# Where do i start with CBT



## Meero (Dec 13, 2011)

I wanted to start CBT and don't know where to start or how to start. I'm on a waitlist for counselling at my university I attend so till then I would like start doing some CBT on my own. If someone can point me in the right direction would be greatly appreciated


----------



## DukeDuck (Jul 27, 2016)

CBT is like a retraining of the mind. Basically you have to face your fears until you become comfortable with them. So if you have social anxiety, you just throw yourself out there and put yourself in social situations and slowly become ok with it. Have you heard of the fight or flight mechanism? You have to choose the fight option and not see the flight option as an escape route.


----------



## Meero (Dec 13, 2011)

I thought that was exposure therapy. I have been trying to do that for a month or soas much as possible. I've joined a gym, started playing pickup basketball couple times a week, been going out with family and reading at coffee shops . I don't have many friends so it sort of hard to put myself out there. When I do put myself out there, my anxiety at times can be unbearable and sometimes if I think these social situations went well, I tend start overanalyzing the situation in my head till it becomes another failure. I have done social anxiety step by step audio series for like a 5-6 weeks and stopped. Wasn't really motivated as I should of been and didn't put in the work as much. Now I feel much more motivated and really I want to start regaining control of my life.


----------



## SFC01 (Feb 10, 2016)

Mindfulness meditation can help with a lot of things like depression and anxiety, and life in general and its something they may suggest when you get to CBT so maybe get yourself a good book with a guided course before you start CBT. 

Recommend for beginners the Mark Williams / Danny Penman book - Mindfulness for a frantic world - or something like that. Either get the book or audio and try that ?

I`ve been practicing for 5 years now but only daily for the last 12 months and it really does help with all sorts of things such as changing your relationships to thought, insomnia, pain right through to things like healthy living and enjoying more the simple things in life.

It does have evidence that it works and is backed up by clinical trials etc but its something you need to commit to on a daily basis if you can but I`m only talking 10-20 minutes.


----------



## Meero (Dec 13, 2011)

SFC01 said:


> Mindfulness meditation can help with a lot of things like depression and anxiety, and life in general and its something they may suggest when you get to CBT so maybe get yourself a good book with a guided course before you start CBT.
> 
> Recommend for beginners the Mark Williams / Danny Penman book - Mindfulness for a frantic world - or something like that. Either get the book or audio and try that ?
> 
> ...


Thanks for the reply. I've looked into mindfulness and like the concept. The book that you suggested is an 8 week program and my local library has a lot of holds on it so most likely wont have it for the 8 weeks. I would rather gain some knowledge on it before purchasing anything. I'm leaning towards "The Miracle of Mindfulness: An Introduction to the Practice of Meditation" by Thich Nhat Hanh. If you read it, I would love to hear your opinion.


----------



## SFC01 (Feb 10, 2016)

I`ve not read that one but I`ve heard good things about it.

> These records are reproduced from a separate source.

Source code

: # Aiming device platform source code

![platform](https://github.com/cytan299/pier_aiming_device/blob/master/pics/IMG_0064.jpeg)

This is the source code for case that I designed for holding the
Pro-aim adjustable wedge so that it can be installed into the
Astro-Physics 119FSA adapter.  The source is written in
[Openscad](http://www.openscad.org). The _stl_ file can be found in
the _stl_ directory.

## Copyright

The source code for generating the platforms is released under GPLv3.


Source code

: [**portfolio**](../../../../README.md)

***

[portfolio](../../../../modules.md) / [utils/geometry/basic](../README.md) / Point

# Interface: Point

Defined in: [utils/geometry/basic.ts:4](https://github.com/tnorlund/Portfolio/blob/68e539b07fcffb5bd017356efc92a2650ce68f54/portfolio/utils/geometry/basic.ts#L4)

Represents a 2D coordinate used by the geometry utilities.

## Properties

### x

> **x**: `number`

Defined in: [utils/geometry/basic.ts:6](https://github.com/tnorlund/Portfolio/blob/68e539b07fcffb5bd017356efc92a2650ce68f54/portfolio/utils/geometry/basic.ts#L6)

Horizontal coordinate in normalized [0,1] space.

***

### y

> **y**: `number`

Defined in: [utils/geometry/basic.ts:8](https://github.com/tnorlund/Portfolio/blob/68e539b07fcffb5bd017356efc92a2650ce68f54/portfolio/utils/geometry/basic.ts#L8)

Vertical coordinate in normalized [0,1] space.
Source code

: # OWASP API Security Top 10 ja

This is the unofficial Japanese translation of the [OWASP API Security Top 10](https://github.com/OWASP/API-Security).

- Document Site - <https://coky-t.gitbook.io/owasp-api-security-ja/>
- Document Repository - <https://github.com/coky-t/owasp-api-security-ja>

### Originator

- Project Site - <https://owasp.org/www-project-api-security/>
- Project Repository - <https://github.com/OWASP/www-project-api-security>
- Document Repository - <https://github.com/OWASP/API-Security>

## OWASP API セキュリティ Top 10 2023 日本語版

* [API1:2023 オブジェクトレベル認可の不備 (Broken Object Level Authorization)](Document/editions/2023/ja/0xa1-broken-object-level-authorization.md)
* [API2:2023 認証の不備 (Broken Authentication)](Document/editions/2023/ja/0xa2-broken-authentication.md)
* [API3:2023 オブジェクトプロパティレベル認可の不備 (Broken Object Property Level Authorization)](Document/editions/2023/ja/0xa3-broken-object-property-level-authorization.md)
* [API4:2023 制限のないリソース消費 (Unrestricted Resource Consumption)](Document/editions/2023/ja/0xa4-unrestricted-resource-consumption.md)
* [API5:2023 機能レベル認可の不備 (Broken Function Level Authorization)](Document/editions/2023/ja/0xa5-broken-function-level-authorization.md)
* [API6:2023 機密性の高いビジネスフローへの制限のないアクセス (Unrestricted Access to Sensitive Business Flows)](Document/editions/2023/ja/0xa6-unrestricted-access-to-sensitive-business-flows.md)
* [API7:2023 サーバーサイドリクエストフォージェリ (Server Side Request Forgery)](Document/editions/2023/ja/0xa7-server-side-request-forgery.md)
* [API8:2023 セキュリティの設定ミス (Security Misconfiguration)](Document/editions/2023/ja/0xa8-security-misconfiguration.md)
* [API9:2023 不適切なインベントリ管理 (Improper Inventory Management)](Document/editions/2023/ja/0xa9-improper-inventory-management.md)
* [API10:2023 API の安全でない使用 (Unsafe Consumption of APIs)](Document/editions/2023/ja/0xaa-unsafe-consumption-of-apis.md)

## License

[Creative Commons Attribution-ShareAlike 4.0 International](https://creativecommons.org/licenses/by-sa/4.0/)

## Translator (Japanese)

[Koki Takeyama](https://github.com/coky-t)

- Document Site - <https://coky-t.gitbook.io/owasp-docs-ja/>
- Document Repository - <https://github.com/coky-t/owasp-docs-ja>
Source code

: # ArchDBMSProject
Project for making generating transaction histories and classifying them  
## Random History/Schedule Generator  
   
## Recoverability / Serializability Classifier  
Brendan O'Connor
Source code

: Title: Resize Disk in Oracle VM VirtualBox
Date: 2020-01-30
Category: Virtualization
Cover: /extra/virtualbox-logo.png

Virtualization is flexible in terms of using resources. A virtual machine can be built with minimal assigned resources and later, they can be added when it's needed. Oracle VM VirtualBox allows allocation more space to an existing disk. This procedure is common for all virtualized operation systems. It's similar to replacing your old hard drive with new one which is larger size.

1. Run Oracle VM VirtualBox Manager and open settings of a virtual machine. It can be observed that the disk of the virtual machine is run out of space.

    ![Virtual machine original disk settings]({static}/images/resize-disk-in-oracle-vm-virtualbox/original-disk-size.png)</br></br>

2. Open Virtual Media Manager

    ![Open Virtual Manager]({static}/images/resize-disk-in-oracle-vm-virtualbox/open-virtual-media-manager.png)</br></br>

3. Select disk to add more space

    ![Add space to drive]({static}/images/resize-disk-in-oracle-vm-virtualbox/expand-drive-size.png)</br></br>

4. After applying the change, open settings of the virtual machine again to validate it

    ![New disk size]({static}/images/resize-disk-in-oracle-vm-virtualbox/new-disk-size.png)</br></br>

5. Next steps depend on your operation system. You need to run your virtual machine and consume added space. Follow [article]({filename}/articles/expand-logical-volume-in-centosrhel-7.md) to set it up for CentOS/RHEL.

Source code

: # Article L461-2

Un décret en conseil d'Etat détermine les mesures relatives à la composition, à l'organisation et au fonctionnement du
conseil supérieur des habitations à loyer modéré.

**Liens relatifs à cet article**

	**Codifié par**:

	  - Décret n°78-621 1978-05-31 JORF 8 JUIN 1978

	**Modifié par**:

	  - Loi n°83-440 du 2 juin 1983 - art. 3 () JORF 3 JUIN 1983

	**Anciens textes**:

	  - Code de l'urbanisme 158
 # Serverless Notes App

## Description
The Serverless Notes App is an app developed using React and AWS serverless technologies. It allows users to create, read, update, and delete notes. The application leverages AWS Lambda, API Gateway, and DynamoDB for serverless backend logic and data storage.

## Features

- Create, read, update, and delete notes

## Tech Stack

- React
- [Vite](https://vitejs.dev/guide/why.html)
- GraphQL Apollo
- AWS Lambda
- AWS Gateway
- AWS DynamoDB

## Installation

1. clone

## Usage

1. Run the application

One thing to remember if you are starting out with mindfulness is that it doesn't matter one bit when practicing that your mind won't settle - I know that is usually emphasized by the authors of these books but its so easy to forget that and think "**** this, i just cant settle" or "whats the point" etc.

If you feel that you only focused on your breath for about 1 minute out of 10, then its still a very worthwhile practice.


----------



## SwtSurrender (Nov 24, 2014)

DukeDuck said:


> CBT is like a retraining of the mind. Basically you have to face your fears until you become comfortable with them. So if you have social anxiety, you just throw yourself out there and put yourself in social situations and slowly become ok with it. Have you heard of the fight or flight mechanism? You have to choose the fight option and not see the flight option as an escape route.


Ah, no no, better to not flood or avoid but do stuff that causes a little bit of anxiety or none at all and move up from there. I agree, you'll become okay with it and then you can take another step, but don't flood yourself or avoid, then you'll be okay.


----------



## SwtSurrender (Nov 24, 2014)

DukeDuck said:


> CBT is like a retraining of the mind. Basically you have to face your fears until you become comfortable with them. So if you have social anxiety, you just throw yourself out there and put yourself in social situations and slowly become ok with it. Have you heard of the fight or flight mechanism? You have to choose the fight option and not see the flight option as an escape route.


I like what you have to say. :wink2:

Oh that's good, yes with the fight or flight I get confused sometimes, but yes take the fight but when you do try to not fight with the anxiety and just accept it. Like, just ignore it and stay calm and rational, it may seem like you're not fighting it but you are. If you just fight it with let say anger, you will make your situation worse. Flight is something like avoiding it all together.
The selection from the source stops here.